> **TASK BRIEF**
Could you return every line of the records below that contains the word "frametitle"?
INFORMATION SHOWN START
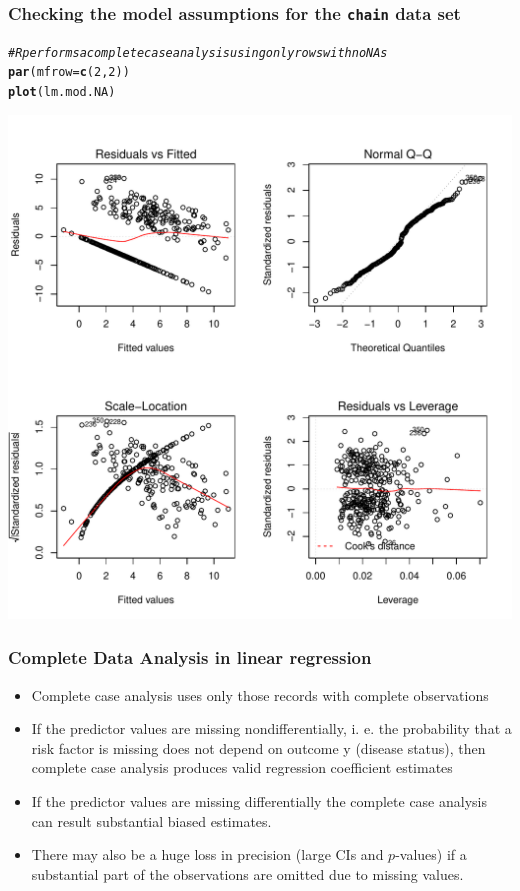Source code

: \documentclass{beamer}\usepackage[]{graphicx}\usepackage[]{color}
\makeatletter
\newcommand{\hlnum}[1]{\textcolor[rgb]{0.686,0.059,0.569}{#1}}%
\newcommand{\hlcom}[1]{\textcolor[rgb]{0.678,0.584,0.686}{\textit{#1}}}%
\newcommand{\hlstd}[1]{\textcolor[rgb]{0.345,0.345,0.345}{#1}}%
\newcommand{\hlkwc}[1]{\textcolor[rgb]{0.333,0.667,0.333}{#1}}%
\newcommand{\hlkwd}[1]{\textcolor[rgb]{0.737,0.353,0.396}{\textbf{#1}}}%
\newenvironment{kframe}{%
 \def\at@end@of@kframe{}%
 \ifinner\ifhmode%
  \def\at@end@of@kframe{\end{minipage}}%
  \begin{minipage}{\columnwidth}%
 \fi\fi%
 \def\FrameCommand##1{\hskip\@totalleftmargin \hskip-\fboxsep
 \colorbox{shadecolor}{##1}\hskip-\fboxsep
     \hskip-\linewidth \hskip-\@totalleftmargin \hskip\columnwidth}%
 \MakeFramed {\advance\hsize-\width
   \@totalleftmargin\z@ \linewidth\hsize
   \@setminipage}}%
 {\par\unskip\endMakeFramed%
 \at@end@of@kframe}
\newenvironment{knitrout}{}{} %
\makeatother
\begin{document}
\begin{frame}[fragile]
\frametitle{Checking the model assumptions for the \texttt{chain} data set}
\begin{knitrout}\tiny
{}\color{fgcolor}\begin{kframe}
\begin{alltt}
\hlcom{# R performs a complete case analysis using only rows with no NAs}
\hlkwd{par}\hlstd{(}\hlkwc{mfrow}\hlstd{=}\hlkwd{c}\hlstd{(}\hlnum{2}\hlstd{,}\hlnum{2}\hlstd{))}
\hlkwd{plot}\hlstd{(lm.mod.NA)}
\end{alltt}
\end{kframe}

{\centering \includegraphics[width=0.7\linewidth]{figure/unnamed-chunk-6-1} 

}



\end{knitrout}
\end{frame}

\begin{frame}
\frametitle{Complete Data Analysis in linear regression}
\begin{itemize}
\item Complete case analysis uses only those records with complete observations
\item If the predictor values are missing nondifferentially, i. e. the probability
that a risk factor is missing does not depend on outcome y (disease status),
then complete case analysis produces valid regression coefficient estimates
\item If the predictor values are missing differentially the complete case
analysis can result substantial biased estimates.
\item There may also be a huge loss in precision (large CIs and $p$-values) if
a substantial part of the observations are omitted due to missing values.
\end{itemize}
\end{frame}
\end{document}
INFORMATION SHOWN END
> **RESPONSE FOR THIS EXERCISE**
\frametitle{Checking the model assumptions for the \texttt{chain} data set}
\frametitle{Complete Data Analysis in linear regression}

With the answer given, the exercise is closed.